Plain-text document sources
------------------------
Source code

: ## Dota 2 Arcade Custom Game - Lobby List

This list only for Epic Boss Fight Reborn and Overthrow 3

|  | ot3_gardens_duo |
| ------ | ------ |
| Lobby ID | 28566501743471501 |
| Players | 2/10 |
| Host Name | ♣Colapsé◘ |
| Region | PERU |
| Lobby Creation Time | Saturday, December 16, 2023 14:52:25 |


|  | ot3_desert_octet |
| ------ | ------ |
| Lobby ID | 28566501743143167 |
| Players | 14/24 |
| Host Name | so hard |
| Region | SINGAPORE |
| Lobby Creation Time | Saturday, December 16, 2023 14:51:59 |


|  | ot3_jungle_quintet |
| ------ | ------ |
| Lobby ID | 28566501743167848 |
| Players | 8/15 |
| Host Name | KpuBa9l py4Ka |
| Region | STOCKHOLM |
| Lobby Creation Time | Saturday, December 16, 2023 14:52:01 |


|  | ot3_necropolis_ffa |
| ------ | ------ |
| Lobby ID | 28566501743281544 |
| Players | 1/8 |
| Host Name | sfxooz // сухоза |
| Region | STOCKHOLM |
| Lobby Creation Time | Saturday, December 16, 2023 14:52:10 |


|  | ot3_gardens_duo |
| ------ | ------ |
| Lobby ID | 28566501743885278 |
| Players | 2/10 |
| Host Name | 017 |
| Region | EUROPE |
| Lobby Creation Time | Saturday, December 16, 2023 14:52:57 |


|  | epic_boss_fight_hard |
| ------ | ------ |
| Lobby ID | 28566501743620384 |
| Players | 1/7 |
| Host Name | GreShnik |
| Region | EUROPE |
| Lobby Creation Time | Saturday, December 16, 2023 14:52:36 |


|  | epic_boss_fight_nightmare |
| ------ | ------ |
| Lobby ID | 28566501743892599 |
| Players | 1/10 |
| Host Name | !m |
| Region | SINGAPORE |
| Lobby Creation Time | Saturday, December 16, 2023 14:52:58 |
------------------------
* [Directions]: In the records above, find the line containing "Players | 1/10 |" and print it and every later line exactly, through the last one.

* [Exercise response]:
| Players | 1/10 |
| Host Name | !m |
| Region | SINGAPORE |
| Lobby Creation Time | Saturday, December 16, 2023 14:52:58 |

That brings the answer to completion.